EXTRACTED MATERIAL -
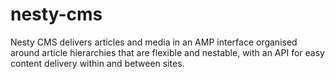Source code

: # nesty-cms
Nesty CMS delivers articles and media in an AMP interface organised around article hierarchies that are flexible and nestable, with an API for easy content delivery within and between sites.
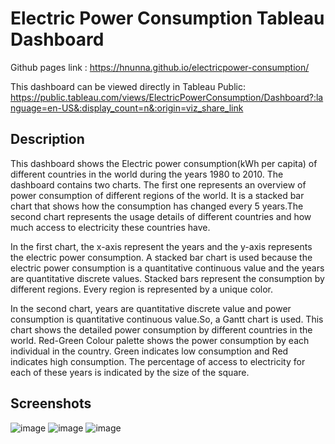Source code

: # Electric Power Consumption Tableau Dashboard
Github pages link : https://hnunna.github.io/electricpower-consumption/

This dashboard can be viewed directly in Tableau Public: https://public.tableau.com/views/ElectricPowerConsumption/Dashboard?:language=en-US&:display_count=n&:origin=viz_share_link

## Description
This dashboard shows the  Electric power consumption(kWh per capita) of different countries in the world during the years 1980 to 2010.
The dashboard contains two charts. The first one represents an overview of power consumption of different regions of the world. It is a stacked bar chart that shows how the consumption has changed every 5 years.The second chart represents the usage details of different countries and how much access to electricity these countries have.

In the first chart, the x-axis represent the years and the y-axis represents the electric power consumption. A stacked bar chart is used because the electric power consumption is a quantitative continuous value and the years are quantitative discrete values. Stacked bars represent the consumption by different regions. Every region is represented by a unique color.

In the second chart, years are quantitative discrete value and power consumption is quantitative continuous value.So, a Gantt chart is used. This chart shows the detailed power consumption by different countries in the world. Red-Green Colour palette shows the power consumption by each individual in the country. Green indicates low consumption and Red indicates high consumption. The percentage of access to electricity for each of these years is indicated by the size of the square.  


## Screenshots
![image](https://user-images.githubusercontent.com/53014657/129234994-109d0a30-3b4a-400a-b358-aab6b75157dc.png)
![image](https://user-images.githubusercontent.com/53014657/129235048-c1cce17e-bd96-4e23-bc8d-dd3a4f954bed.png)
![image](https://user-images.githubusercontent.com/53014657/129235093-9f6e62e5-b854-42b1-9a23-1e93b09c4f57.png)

==

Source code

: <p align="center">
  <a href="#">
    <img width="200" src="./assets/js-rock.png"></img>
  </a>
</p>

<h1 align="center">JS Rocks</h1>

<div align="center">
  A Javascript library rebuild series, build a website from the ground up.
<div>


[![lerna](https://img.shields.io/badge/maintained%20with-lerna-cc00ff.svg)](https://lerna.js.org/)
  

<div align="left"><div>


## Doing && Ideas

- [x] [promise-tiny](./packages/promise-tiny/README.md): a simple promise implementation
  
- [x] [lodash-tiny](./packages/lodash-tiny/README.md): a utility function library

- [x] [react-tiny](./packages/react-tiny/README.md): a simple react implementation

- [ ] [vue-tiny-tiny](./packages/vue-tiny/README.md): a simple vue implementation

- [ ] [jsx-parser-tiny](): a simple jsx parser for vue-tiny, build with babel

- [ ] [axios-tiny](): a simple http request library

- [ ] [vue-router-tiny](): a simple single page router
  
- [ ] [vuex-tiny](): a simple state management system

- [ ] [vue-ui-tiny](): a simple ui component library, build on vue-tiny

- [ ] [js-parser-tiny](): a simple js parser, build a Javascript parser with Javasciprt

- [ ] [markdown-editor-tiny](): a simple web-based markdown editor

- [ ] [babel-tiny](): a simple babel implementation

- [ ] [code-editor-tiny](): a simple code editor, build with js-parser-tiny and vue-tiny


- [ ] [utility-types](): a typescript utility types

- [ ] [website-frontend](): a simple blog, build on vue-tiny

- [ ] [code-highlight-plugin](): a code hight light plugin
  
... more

ACTION ITEM - Scan the records above for the word "image". Show each line in which it appears.

EXPECTED OUTPUT -
![image](https://user-images.githubusercontent.com/53014657/129234994-109d0a30-3b4a-400a-b358-aab6b75157dc.png)
![image](https://user-images.githubusercontent.com/53014657/129235048-c1cce17e-bd96-4e23-bc8d-dd3a4f954bed.png)
![image](https://user-images.githubusercontent.com/53014657/129235093-9f6e62e5-b854-42b1-9a23-1e93b09c4f57.png)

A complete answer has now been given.